Task item.
Word for word, restate the lines from the start of the data down to the line with "Spring AOP와 Annotation을", both included.

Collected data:

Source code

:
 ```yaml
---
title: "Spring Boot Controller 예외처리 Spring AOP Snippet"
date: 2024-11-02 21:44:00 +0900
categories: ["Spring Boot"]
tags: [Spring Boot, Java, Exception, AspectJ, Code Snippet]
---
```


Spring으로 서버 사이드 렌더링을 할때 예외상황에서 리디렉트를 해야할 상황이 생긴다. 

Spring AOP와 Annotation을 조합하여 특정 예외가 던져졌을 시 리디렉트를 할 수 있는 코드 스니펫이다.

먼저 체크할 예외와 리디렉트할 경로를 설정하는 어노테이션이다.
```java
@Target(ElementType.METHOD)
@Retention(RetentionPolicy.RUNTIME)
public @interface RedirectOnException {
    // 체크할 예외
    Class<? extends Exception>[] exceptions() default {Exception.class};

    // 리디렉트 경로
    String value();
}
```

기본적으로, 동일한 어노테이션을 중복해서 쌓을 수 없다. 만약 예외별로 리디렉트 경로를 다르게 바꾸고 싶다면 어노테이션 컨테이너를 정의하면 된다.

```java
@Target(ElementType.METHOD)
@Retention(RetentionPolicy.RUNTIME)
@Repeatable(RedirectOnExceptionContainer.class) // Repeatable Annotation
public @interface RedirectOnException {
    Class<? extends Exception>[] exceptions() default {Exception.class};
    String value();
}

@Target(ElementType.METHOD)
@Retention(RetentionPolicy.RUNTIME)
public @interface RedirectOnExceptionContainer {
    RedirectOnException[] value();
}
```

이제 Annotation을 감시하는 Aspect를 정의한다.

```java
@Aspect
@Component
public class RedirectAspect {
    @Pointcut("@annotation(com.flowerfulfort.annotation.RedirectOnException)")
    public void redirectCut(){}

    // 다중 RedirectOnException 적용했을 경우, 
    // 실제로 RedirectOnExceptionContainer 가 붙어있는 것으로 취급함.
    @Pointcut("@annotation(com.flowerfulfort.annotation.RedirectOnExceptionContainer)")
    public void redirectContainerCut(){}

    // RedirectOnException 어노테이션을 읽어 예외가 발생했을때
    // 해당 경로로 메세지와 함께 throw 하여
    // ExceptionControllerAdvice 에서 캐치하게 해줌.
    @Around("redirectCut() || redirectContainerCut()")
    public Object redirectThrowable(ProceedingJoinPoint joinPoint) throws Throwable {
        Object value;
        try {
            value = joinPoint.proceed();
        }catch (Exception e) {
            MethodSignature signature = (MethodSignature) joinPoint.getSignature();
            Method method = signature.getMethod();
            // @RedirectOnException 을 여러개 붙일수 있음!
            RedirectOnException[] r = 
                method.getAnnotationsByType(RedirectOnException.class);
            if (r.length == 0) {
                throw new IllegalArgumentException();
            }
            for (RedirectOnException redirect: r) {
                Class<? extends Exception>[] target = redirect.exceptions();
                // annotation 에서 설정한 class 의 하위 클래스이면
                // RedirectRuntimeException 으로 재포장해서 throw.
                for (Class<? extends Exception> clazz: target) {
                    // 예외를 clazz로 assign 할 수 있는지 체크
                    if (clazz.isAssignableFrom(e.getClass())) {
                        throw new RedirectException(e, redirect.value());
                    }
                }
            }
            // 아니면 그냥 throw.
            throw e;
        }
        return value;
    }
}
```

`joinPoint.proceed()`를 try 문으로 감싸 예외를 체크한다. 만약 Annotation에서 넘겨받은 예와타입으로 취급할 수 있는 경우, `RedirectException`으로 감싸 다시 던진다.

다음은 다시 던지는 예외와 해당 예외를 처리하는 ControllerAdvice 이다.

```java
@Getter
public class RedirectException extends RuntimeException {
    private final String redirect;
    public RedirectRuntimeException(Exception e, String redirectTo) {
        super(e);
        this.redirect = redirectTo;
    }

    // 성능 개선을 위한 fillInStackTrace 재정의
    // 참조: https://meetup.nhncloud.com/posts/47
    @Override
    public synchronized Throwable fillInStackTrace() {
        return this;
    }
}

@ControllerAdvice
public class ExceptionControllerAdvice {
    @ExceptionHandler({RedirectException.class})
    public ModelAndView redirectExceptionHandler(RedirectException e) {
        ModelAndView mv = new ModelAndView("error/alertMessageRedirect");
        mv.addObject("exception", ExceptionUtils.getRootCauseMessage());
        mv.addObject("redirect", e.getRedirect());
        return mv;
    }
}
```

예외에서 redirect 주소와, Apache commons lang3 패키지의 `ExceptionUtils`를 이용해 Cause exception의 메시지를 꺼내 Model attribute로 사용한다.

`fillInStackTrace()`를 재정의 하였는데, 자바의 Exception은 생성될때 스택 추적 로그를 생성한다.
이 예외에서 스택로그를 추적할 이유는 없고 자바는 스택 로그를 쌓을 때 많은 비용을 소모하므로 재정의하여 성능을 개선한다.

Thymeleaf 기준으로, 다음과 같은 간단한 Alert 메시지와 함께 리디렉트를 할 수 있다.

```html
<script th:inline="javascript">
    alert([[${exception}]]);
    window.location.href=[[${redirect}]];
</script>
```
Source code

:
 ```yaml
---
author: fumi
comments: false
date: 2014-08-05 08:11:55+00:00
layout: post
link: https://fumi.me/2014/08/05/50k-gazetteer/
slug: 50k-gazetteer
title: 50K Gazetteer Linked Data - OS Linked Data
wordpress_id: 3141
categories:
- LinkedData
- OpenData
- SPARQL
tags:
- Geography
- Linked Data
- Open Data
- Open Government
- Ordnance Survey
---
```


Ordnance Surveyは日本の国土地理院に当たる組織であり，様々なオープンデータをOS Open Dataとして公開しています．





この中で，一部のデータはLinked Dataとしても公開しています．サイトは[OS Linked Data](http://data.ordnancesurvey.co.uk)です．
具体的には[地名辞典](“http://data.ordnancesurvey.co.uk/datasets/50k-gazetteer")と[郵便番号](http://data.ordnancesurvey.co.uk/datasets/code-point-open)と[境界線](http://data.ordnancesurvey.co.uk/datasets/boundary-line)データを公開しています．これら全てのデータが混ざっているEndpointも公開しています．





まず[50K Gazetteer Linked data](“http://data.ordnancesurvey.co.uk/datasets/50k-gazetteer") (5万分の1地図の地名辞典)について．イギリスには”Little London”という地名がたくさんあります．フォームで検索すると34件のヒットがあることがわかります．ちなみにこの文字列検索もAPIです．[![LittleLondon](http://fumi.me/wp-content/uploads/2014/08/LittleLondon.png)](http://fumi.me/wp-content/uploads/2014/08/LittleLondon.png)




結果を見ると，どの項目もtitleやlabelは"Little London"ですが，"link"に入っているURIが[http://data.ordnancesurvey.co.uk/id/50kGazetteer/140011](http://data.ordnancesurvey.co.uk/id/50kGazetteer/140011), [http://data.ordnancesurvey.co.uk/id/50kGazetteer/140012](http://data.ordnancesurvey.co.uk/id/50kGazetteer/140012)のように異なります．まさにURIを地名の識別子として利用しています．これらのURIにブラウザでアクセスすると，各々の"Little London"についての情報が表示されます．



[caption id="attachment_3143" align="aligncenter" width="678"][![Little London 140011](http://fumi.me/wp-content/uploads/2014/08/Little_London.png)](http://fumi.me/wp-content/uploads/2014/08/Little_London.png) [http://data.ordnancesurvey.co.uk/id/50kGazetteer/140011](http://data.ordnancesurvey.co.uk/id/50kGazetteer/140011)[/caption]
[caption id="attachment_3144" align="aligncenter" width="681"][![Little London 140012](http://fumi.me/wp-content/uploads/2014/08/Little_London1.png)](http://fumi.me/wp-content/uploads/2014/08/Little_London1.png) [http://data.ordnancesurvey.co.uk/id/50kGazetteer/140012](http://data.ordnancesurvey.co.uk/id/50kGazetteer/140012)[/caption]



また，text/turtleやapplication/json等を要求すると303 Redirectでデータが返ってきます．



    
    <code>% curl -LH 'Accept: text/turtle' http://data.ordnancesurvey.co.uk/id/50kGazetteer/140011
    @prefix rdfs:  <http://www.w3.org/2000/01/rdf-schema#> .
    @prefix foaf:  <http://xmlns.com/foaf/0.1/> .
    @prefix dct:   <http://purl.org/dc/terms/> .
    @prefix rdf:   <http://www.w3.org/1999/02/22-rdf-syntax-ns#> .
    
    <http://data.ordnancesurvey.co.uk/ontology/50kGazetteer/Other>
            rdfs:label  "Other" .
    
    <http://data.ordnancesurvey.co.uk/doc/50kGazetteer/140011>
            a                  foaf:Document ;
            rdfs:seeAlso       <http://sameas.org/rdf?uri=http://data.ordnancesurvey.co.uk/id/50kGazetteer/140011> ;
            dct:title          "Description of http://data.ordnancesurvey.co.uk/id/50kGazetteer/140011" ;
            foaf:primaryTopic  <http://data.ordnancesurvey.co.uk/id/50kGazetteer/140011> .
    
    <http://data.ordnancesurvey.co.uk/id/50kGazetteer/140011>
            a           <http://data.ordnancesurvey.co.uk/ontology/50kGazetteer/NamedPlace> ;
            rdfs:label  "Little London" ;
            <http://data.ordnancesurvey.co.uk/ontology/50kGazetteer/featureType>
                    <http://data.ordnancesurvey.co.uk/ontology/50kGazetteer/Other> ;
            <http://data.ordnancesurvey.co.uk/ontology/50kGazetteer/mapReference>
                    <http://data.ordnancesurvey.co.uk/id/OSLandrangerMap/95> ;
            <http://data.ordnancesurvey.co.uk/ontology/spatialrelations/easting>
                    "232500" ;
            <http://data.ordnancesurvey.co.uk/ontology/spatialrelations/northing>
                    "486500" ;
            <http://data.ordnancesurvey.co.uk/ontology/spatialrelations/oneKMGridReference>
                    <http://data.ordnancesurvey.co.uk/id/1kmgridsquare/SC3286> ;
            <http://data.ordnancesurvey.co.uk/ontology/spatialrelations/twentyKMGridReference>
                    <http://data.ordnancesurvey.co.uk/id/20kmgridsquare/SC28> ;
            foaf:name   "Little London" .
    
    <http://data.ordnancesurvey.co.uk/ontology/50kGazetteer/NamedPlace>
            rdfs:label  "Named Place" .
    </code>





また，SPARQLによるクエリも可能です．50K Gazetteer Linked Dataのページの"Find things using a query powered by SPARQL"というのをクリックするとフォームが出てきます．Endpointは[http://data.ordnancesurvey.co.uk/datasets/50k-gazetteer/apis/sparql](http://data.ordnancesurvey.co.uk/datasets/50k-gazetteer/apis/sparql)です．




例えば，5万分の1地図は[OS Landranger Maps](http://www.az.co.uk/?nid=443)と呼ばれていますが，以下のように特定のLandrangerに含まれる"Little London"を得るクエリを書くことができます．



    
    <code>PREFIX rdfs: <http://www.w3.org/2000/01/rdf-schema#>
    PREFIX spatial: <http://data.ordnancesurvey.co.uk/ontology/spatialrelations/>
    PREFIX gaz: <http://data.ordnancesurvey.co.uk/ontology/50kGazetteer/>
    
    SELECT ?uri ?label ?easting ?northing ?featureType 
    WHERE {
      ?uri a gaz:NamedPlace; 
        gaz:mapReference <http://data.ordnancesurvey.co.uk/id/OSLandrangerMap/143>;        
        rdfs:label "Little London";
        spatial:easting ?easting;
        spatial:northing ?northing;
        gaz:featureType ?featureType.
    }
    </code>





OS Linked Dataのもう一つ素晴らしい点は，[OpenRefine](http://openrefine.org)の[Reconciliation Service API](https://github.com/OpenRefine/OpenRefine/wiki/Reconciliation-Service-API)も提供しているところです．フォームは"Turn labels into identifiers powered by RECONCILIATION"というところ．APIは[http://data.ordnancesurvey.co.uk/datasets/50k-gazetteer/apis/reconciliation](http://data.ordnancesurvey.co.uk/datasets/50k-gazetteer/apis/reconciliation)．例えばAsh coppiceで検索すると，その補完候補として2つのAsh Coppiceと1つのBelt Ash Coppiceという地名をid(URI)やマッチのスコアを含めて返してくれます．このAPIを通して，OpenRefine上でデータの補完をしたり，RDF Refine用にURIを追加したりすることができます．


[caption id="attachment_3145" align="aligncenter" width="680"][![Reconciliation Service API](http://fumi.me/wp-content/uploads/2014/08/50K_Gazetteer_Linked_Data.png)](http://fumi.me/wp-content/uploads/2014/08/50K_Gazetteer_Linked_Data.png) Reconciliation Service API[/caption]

The answer.
Source code

:
 ```yaml
---
title: "Spring Boot Controller 예외처리 Spring AOP Snippet"
date: 2024-11-02 21:44:00 +0900
categories: ["Spring Boot"]
tags: [Spring Boot, Java, Exception, AspectJ, Code Snippet]
---
```


Spring으로 서버 사이드 렌더링을 할때 예외상황에서 리디렉트를 해야할 상황이 생긴다. 

Spring AOP와 Annotation을 조합하여 특정 예외가 던져졌을 시 리디렉트를 할 수 있는 코드 스니펫이다.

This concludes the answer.